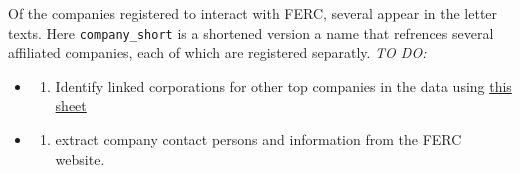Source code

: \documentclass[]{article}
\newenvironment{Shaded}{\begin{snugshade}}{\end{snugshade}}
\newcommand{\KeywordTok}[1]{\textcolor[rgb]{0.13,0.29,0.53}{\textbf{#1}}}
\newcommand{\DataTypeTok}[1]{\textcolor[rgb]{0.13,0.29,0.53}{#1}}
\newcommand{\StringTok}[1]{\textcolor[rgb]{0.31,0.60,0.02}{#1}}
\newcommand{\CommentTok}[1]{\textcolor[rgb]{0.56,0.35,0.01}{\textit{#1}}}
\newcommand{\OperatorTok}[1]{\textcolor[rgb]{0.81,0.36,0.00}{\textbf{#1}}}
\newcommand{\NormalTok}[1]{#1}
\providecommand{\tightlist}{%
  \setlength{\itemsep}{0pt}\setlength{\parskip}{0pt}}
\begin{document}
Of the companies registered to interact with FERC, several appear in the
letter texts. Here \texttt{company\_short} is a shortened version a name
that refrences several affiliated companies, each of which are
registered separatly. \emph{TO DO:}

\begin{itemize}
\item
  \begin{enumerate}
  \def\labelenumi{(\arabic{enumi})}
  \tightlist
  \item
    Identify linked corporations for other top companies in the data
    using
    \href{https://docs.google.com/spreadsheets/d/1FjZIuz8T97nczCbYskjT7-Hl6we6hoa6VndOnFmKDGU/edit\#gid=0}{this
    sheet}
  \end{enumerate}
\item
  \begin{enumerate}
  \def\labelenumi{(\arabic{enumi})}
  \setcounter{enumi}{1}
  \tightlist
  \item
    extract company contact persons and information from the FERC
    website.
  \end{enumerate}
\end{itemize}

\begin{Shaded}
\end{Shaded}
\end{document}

--- --- ---

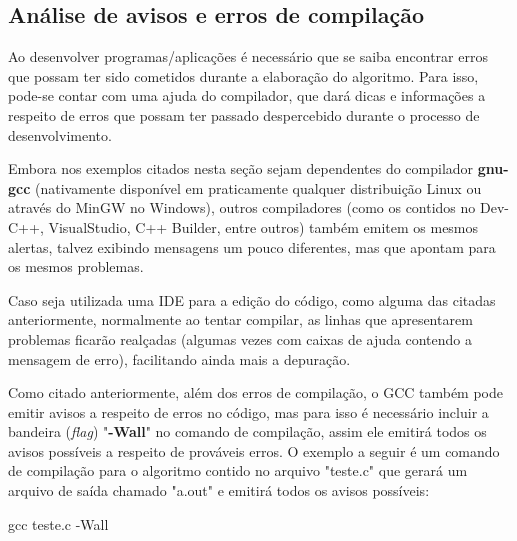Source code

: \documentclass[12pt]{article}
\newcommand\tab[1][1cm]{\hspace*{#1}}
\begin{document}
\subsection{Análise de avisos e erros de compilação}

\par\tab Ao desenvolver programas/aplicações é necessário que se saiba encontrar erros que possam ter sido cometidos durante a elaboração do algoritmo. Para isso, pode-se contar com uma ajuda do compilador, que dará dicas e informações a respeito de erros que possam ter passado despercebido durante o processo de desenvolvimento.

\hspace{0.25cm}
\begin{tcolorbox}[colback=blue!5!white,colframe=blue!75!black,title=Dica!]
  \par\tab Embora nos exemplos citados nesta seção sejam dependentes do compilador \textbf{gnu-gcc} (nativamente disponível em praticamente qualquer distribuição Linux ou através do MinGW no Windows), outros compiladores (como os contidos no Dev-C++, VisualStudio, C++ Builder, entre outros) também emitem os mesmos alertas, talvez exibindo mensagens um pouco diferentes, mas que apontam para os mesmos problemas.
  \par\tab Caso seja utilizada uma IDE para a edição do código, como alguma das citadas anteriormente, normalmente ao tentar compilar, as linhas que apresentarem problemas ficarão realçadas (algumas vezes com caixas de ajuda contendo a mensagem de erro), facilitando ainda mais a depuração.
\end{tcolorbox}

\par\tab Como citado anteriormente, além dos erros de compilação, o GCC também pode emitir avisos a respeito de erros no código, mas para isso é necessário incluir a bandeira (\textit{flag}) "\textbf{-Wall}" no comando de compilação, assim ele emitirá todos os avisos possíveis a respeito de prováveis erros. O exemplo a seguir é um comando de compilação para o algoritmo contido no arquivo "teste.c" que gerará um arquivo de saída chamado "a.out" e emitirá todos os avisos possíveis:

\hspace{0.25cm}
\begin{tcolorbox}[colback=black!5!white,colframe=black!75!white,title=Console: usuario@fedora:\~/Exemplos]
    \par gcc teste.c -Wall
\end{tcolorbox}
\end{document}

--- --- ---

ACTIVITY: Show every line from the listing above in which the string "company" appears.

RESULT:
letter texts. Here \texttt{company\_short} is a shortened version a name
    extract company contact persons and information from the FERC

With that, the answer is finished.